GoPro's community of thrill seekers might have been upstaged permanently by a NASA astronaut who captured stunning footage of a spacewalk using a high definition camera for the very first time.
NASA astronaut Terry Virts strapped on the point-of-view camera last February before venturing out of the International Space Station (ISS) to do some exterior housekeeping on the berthing docks. He and astronaut Barry Wilmore were reconfiguring the ports for the upcoming arrival of commercial crews.
Along the way, they captured two stunning videos, one showing the ISS' incomparable views of earth and the other floating beneath the station's underbelly, bristling with panels, cables and dishes.
"This was the first time an astronaut captured HD video of a spacewalk while outside,” NASA public affairs officer Dan Huot told TIME. The GoPro helmet camera used features much higher resolution than the astronauts' current helmet-cams. "They are small, simple and have great quality," he said.

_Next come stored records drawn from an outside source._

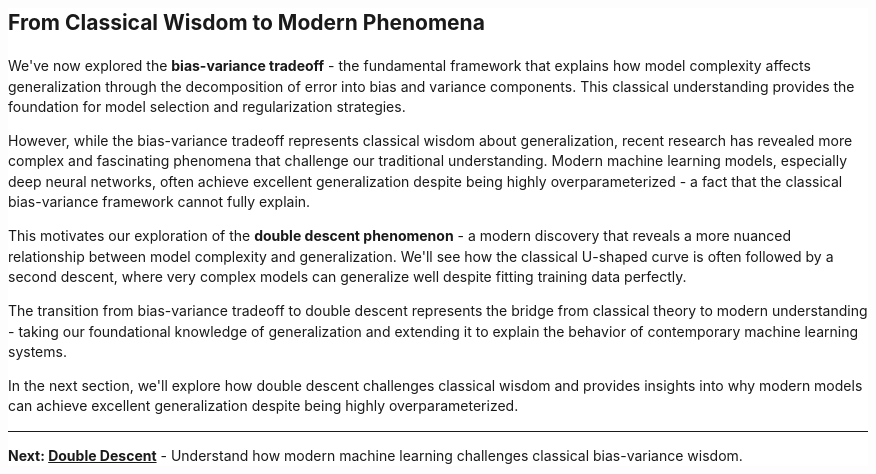 
## From Classical Wisdom to Modern Phenomena

We've now explored the **bias-variance tradeoff** - the fundamental framework that explains how model complexity affects generalization through the decomposition of error into bias and variance components. This classical understanding provides the foundation for model selection and regularization strategies.

However, while the bias-variance tradeoff represents classical wisdom about generalization, recent research has revealed more complex and fascinating phenomena that challenge our traditional understanding. Modern machine learning models, especially deep neural networks, often achieve excellent generalization despite being highly overparameterized - a fact that the classical bias-variance framework cannot fully explain.

This motivates our exploration of the **double descent phenomenon** - a modern discovery that reveals a more nuanced relationship between model complexity and generalization. We'll see how the classical U-shaped curve is often followed by a second descent, where very complex models can generalize well despite fitting training data perfectly.

The transition from bias-variance tradeoff to double descent represents the bridge from classical theory to modern understanding - taking our foundational knowledge of generalization and extending it to explain the behavior of contemporary machine learning systems.

In the next section, we'll explore how double descent challenges classical wisdom and provides insights into why modern models can achieve excellent generalization despite being highly overparameterized.

---

**Next: [Double Descent](02_double_descent.md)** - Understand how modern machine learning challenges classical bias-variance wisdom.

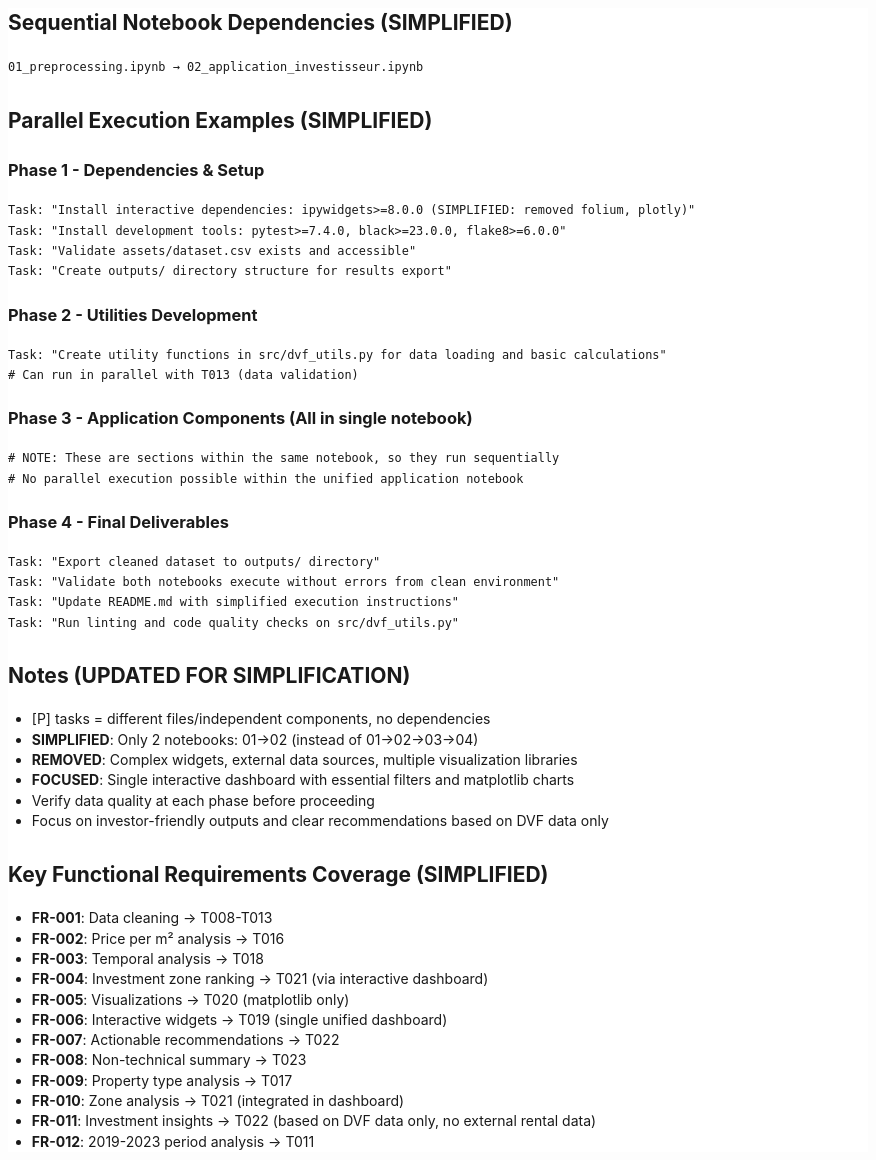 ## Sequential Notebook Dependencies (SIMPLIFIED)
```
01_preprocessing.ipynb → 02_application_investisseur.ipynb
```

## Parallel Execution Examples (SIMPLIFIED)

### Phase 1 - Dependencies & Setup
```
Task: "Install interactive dependencies: ipywidgets>=8.0.0 (SIMPLIFIED: removed folium, plotly)"
Task: "Install development tools: pytest>=7.4.0, black>=23.0.0, flake8>=6.0.0"
Task: "Validate assets/dataset.csv exists and accessible"
Task: "Create outputs/ directory structure for results export"
```

### Phase 2 - Utilities Development
```
Task: "Create utility functions in src/dvf_utils.py for data loading and basic calculations"
# Can run in parallel with T013 (data validation)
```

### Phase 3 - Application Components (All in single notebook)
```
# NOTE: These are sections within the same notebook, so they run sequentially
# No parallel execution possible within the unified application notebook
```

### Phase 4 - Final Deliverables
```
Task: "Export cleaned dataset to outputs/ directory"
Task: "Validate both notebooks execute without errors from clean environment"
Task: "Update README.md with simplified execution instructions"
Task: "Run linting and code quality checks on src/dvf_utils.py"
```

## Notes (UPDATED FOR SIMPLIFICATION)
- [P] tasks = different files/independent components, no dependencies
- **SIMPLIFIED**: Only 2 notebooks: 01→02 (instead of 01→02→03→04)
- **REMOVED**: Complex widgets, external data sources, multiple visualization libraries
- **FOCUSED**: Single interactive dashboard with essential filters and matplotlib charts
- Verify data quality at each phase before proceeding
- Focus on investor-friendly outputs and clear recommendations based on DVF data only

## Key Functional Requirements Coverage (SIMPLIFIED)
- **FR-001**: Data cleaning → T008-T013
- **FR-002**: Price per m² analysis → T016
- **FR-003**: Temporal analysis → T018
- **FR-004**: Investment zone ranking → T021 (via interactive dashboard)
- **FR-005**: Visualizations → T020 (matplotlib only)
- **FR-006**: Interactive widgets → T019 (single unified dashboard)
- **FR-007**: Actionable recommendations → T022
- **FR-008**: Non-technical summary → T023
- **FR-009**: Property type analysis → T017
- **FR-010**: Zone analysis → T021 (integrated in dashboard)
- **FR-011**: Investment insights → T022 (based on DVF data only, no external rental data)
- **FR-012**: 2019-2023 period analysis → T011
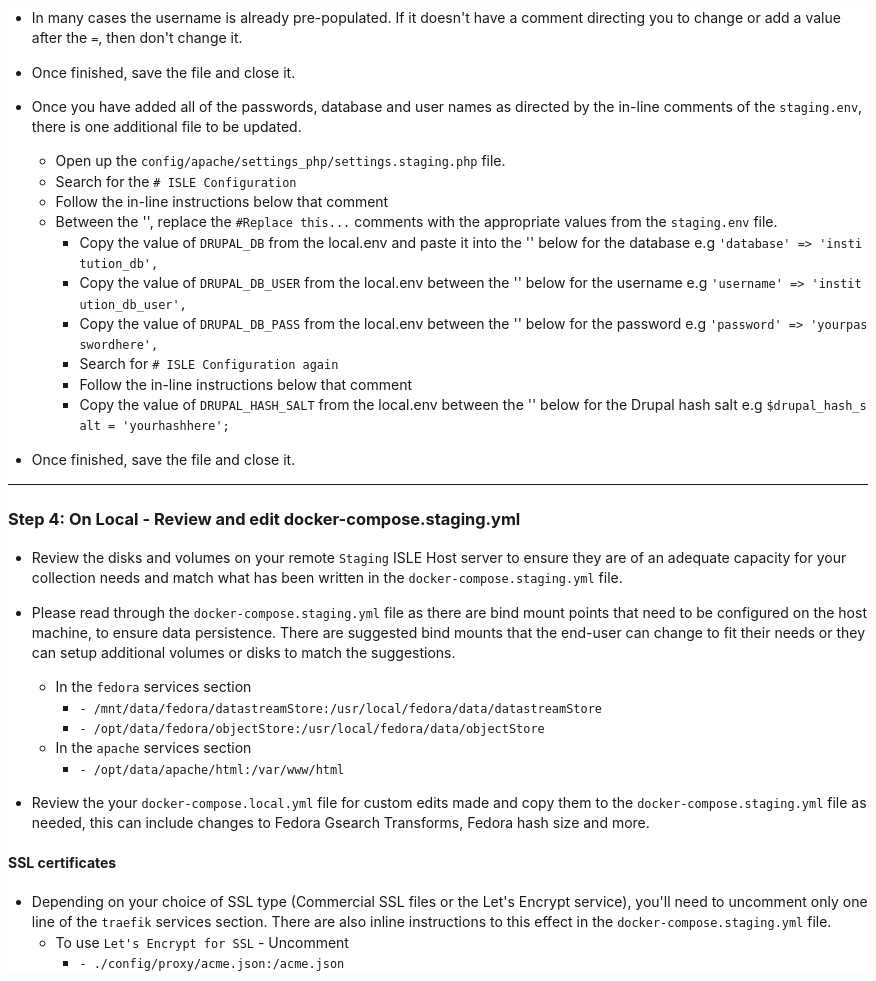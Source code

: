 * In many cases the username is already pre-populated. If it doesn't have a comment directing you to change or add a value after the `=`, then don't change it.

* Once finished, save the file and close it.

* Once you have added all of the passwords, database and user names as directed by the in-line comments of the `staging.env`, there is one additional file to be updated.
  * Open up the `config/apache/settings_php/settings.staging.php` file.
  * Search for the `# ISLE Configuration`
  * Follow the in-line instructions below that comment
  * Between the '', replace the `#Replace this...` comments with the appropriate values from the `staging.env` file.
    * Copy the value of `DRUPAL_DB` from the local.env and paste it into the '' below for the database e.g `'database' => 'institution_db',`
    * Copy the value of `DRUPAL_DB_USER` from the local.env between the '' below for the username e.g `'username' => 'institution_db_user',`
    * Copy the value of `DRUPAL_DB_PASS` from the local.env between the '' below for the password e.g `'password' => 'yourpasswordhere',`
    * Search for `# ISLE Configuration again`
    * Follow the in-line instructions below that comment
    * Copy the value of `DRUPAL_HASH_SALT` from the local.env between the '' below for the Drupal hash salt e.g `$drupal_hash_salt = 'yourhashhere';`

* Once finished, save the file and close it.

---

### Step 4: On Local - Review and edit docker-compose.staging.yml

* Review the disks and volumes on your remote `Staging` ISLE Host server to ensure they are of an adequate capacity for your collection needs and match what has been written in the `docker-compose.staging.yml` file.

* Please read through the `docker-compose.staging.yml` file as there are bind mount points that need to be configured on the host machine, to ensure data persistence. There are suggested bind mounts that the end-user can change to fit their needs or they can setup additional volumes or disks to match the suggestions.
  * In the `fedora` services section
    * `- /mnt/data/fedora/datastreamStore:/usr/local/fedora/data/datastreamStore`
    * `- /opt/data/fedora/objectStore:/usr/local/fedora/data/objectStore`
  * In the `apache` services section
    * `- /opt/data/apache/html:/var/www/html`

* Review the your `docker-compose.local.yml` file for custom edits made and copy them to the `docker-compose.staging.yml` file as needed, this can include changes to Fedora Gsearch Transforms, Fedora hash size and more.

#### SSL certificates

* Depending on your choice of SSL type (Commercial SSL files or the Let's Encrypt service), you'll need to uncomment only one line of the `traefik` services section. There are also inline instructions to this effect in the `docker-compose.staging.yml` file.
  * To use `Let's Encrypt for SSL` - Uncomment
    * `- ./config/proxy/acme.json:/acme.json`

The camera used during the space-walk works much like the kind of GoPro you can buy here on Earth, only with a one-touch power up and record function. "This makes it much easier to execute while wearing large gloves,” Huot added.
The footage is quieter and slower than the typical GoPro images of say, roof jumpers or a great white shark lunging toward the camera. But then it's hard to top the hypnotic movement of a camera in zero gravity, where even a belt buckle, floating into the frame, can be fascinating to watch.
"Video like this is the whole reason we built the camera," Rick Loughery, a spokesperson for GoPro, said. "To be able to share that perspective with the world."